In December 2020, the FDA approved selinexor (Xpovio, Karyopharm Therapeutics) in combination with bortezomib and dexamethasone for adult patients with multiple myeloma who have received at least 1 prior therapy.
Multiple myeloma is one of the most common types of blood cancer in the United States, with more than 32,000 new cases each year and over 140,000 patients living with the disease, according to a Karyopharm Therapeutics. It is currently incurable despite recent therapeutic advances, with most patients’ disease continuing to progress following treatment with currently available therapies.
Selinexor received an accelerated FDA approval in July 2019 in combination with dexamethasone for the treatment of adult patients with relapsed refractory multiple myeloma (RRMM) who have received at least 4 prior therapies and whose disease is refractory to at least 2 proteasome inhibitors, at least 2 immunomodulatory agents, and an anti-CD38 monoclonal antibody, according to the press release.
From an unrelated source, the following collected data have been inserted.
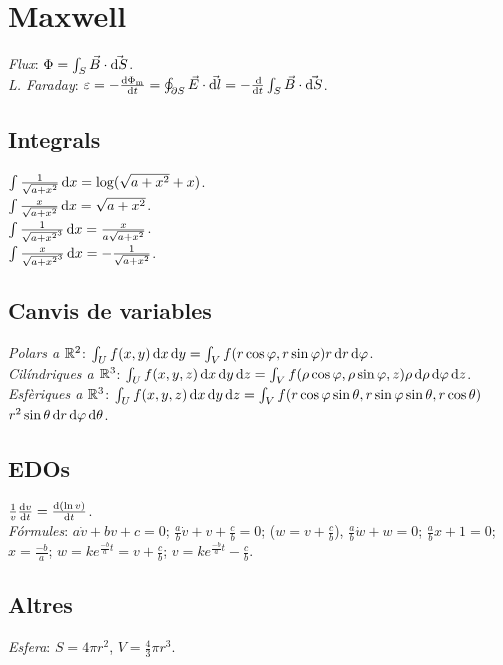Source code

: \section{Maxwell}
\emph{Flux}: $\Phi = \int_S \vec{B}\cdot \vec{\dif S}$. \\
\emph{L. Faraday}: $\varepsilon = -\frac{\dif \Phi_{\text{m}}}{\dif t}=\oint_{\partial S} \vec{E} \cdot \vec{\dif l} = -\frac{\dif}{\dif t}\int_S \vec{B} \cdot \vec{\dif S}$.

\addtocounter{section}{1}
\noindent\makebox[\linewidth]{\rule{\linewidth}{0.5pt}}

\subsection{Integrals}
\ci $\int \frac{1}{\sqrt{a+x^2}}\dif x = \log (\sqrt{a+x^2} + x)$. \\
\ci $\int \frac{x}{\sqrt{a+x^2}}\dif x = \sqrt{a+x^2}$. \\
\ci $\int \frac{1}{\sqrt{a+x^2}^3}\dif x = \frac{x}{a\sqrt{a+x^2}}$. \\
\ci $\int \frac{x}{\sqrt{a+x^2}^3}\dif x = -\frac{1}{\sqrt{a+x^2}}$.

\subsection{Canvis de variables}
\emph{Polars a $\mathbb{R}^2$}: $\int_U f( x,y ) \dif x\dif y = \int_V f( r\cos\varphi, r\sin\varphi )r \dif r\dif \varphi$. \\
\emph{Cilíndriques a $\mathbb{R}^3$}: $\int_U f( x,y,z ) \dif x\dif y\dif z = \int_V f( \rho\cos\varphi, \rho\sin\varphi, z )\rho \dif \rho\dif \varphi\dif z$. \\
\emph{Esfèriques a $\mathbb{R}^3$}: $\int_U f( x,y,z ) \dif x\dif y\dif z = \int_V f ( r\cos\varphi\sin\theta, r\sin\varphi\sin\theta, r\cos\theta )$ $r^2\sin\theta \dif r\dif \varphi\dif \theta$.

\subsection{EDOs}
\ci $\frac{1}{v}\frac{\dif v}{\dif t} = \frac{\dif\, (\ln v)}{\dif t}$. \\
\emph{Fórmules}: $a\dot{v}+bv+c=0$; $\frac{a}{b}\dot{v}+v+\frac{c}{b}=0$; ($w=v+\frac{c}{b}$), $\frac{a}{b}\dot{w}+w=0$; $\frac{a}{b}x+1=0$; $x=\frac{-b}{a}$; $w=k e^{\frac{-b}{a}t}=v+\frac{c}{b}$; $v=ke^{\frac{-b}{a}t}-\frac{c}{b}$.

\subsection{Altres}
\emph{Esfera}: $S=4\pi r^2$, $V=\frac{4}{3}\pi r^3$.
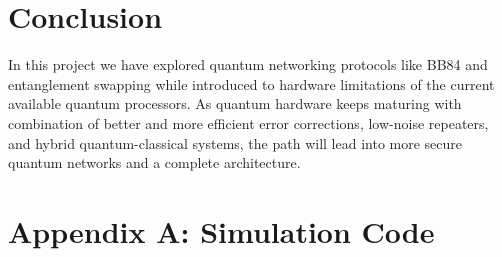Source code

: \documentclass[12pt]{ieeetj}
\begin{document}
\section{Conclusion}

	In this project we have explored quantum networking protocols like BB84 and entanglement swapping while introduced to hardware 
	limitations of the current available quantum processors. 
	As quantum hardware keeps maturing with combination of better and more efficient error corrections, low-noise repeaters, 
	and hybrid quantum-classical systems, the path will lead into more secure quantum networks and a complete architecture.

\newpage


\newpage
\appendix

\section{Appendix A: Simulation Code }
\end{document}
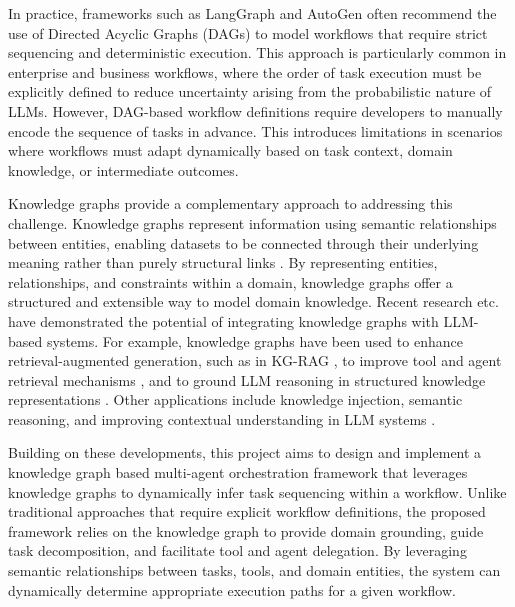 \noindent In practice, frameworks such as LangGraph and AutoGen often recommend the use of Directed Acyclic Graphs (DAGs) to model workflows that require strict sequencing and deterministic execution. This approach is particularly common in enterprise and business workflows, where the order of task execution must be explicitly defined to reduce uncertainty arising from the probabilistic nature of LLMs. 
However, DAG-based workflow definitions require developers to manually encode the sequence of tasks in advance. This introduces limitations in scenarios where workflows must adapt dynamically based on task context, domain knowledge, or intermediate outcomes.

\noindent Knowledge graphs provide a complementary approach to addressing this challenge. Knowledge graphs represent information using semantic relationships between entities, enabling datasets to be connected through their underlying meaning rather than purely structural links \citet{Hogan_2021}. By representing entities, relationships, and constraints within a domain, knowledge graphs offer a structured and extensible way to model domain knowledge. Recent research \citet{nizar2025agentasagraphknowledgegraphbasedtool, sanmartin2024kgragbridginggapknowledge, kau2024combiningknowledgegraphslarge, } etc. have demonstrated the potential of integrating knowledge graphs with LLM-based systems. For example, knowledge graphs have been used to enhance retrieval-augmented generation, such as in KG-RAG \citep{sanmartin2024kgragbridginggapknowledge}, to improve tool and agent retrieval mechanisms \citep{nizar2025agentasagraphknowledgegraphbasedtool}, and to ground LLM reasoning in structured knowledge representations \citep{amayuelas2025groundingllmreasoningknowledge}. 
Other applications include knowledge injection, semantic reasoning, and improving contextual understanding in LLM systems \citep{kau2024combiningknowledgegraphslarge}.

\noindent Building on these developments, this project aims to design and implement a knowledge graph based multi-agent orchestration framework that leverages knowledge graphs to dynamically infer task sequencing within a workflow. Unlike traditional approaches that require explicit workflow definitions, the proposed framework relies on the knowledge graph to provide domain grounding, guide task decomposition, and facilitate tool and agent delegation. By leveraging semantic relationships between tasks, tools, and domain entities, the system can dynamically determine appropriate execution paths for a given workflow.

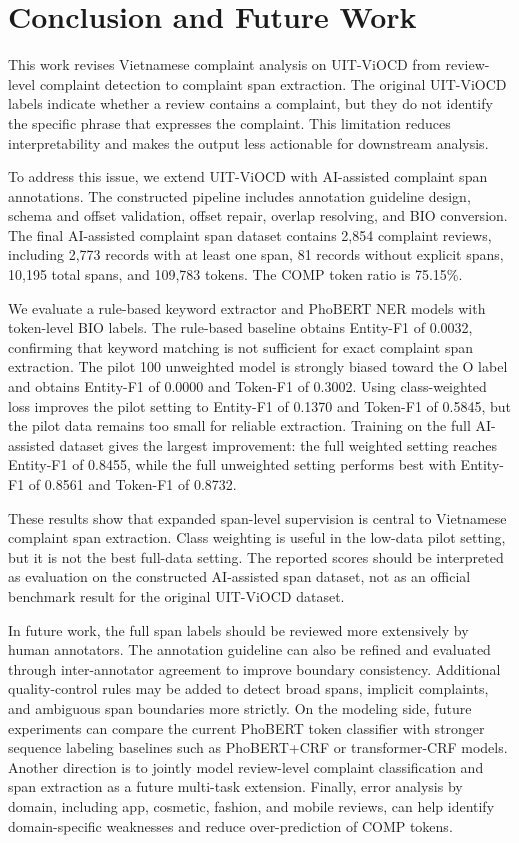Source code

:\documentclass[11pt]{article}
\begin{document}
\section{Conclusion and Future Work}

This work revises Vietnamese complaint analysis on UIT-ViOCD from review-level complaint detection to complaint span extraction. The original UIT-ViOCD labels indicate whether a review contains a complaint, but they do not identify the specific phrase that expresses the complaint. This limitation reduces interpretability and makes the output less actionable for downstream analysis.

To address this issue, we extend UIT-ViOCD with AI-assisted complaint span annotations. The constructed pipeline includes annotation guideline design, schema and offset validation, offset repair, overlap resolving, and BIO conversion. The final AI-assisted complaint span dataset contains 2,854 complaint reviews, including 2,773 records with at least one span, 81 records without explicit spans, 10,195 total spans, and 109,783 tokens. The COMP token ratio is 75.15\%.

We evaluate a rule-based keyword extractor and PhoBERT NER models with token-level BIO labels. The rule-based baseline obtains Entity-F1 of 0.0032, confirming that keyword matching is not sufficient for exact complaint span extraction. The pilot 100 unweighted model is strongly biased toward the O label and obtains Entity-F1 of 0.0000 and Token-F1 of 0.3002. Using class-weighted loss improves the pilot setting to Entity-F1 of 0.1370 and Token-F1 of 0.5845, but the pilot data remains too small for reliable extraction.
Training on the full AI-assisted dataset gives the largest improvement: the full weighted setting reaches Entity-F1 of 0.8455, while the full unweighted setting performs best with Entity-F1 of 0.8561 and Token-F1 of 0.8732.

These results show that expanded span-level supervision is central to Vietnamese complaint span extraction. Class weighting is useful in the low-data pilot setting, but it is not the best full-data setting. The reported scores should be interpreted as evaluation on the constructed AI-assisted span dataset, not as an official benchmark result for the original UIT-ViOCD dataset.

In future work, the full span labels should be reviewed more extensively by human annotators. The annotation guideline can also be refined and evaluated through inter-annotator agreement to improve boundary consistency. Additional quality-control rules may be added to detect broad spans, implicit complaints, and ambiguous span boundaries more strictly. On the modeling side, future experiments can compare the current PhoBERT token classifier with stronger sequence labeling baselines such as PhoBERT+CRF or transformer-CRF models. Another direction is to jointly model review-level complaint classification and span extraction as a future multi-task extension. Finally, error analysis by domain, including app, cosmetic, fashion, and mobile reviews, can help identify domain-specific weaknesses and reduce over-prediction of COMP tokens.
\end{document}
The new approval is based on data from the phase 3 BOSTON study, which enrolled 402 patients with RRMM who had received 1 to 3 prior lines of therapy.
According to the press release, investigators found that selinexor in combination with bortezomib and dexamethasone had a 47% increase in median progression free survival and demonstrated a significantly greater overall response rate compared to the Velcade plus dexamethasone arm.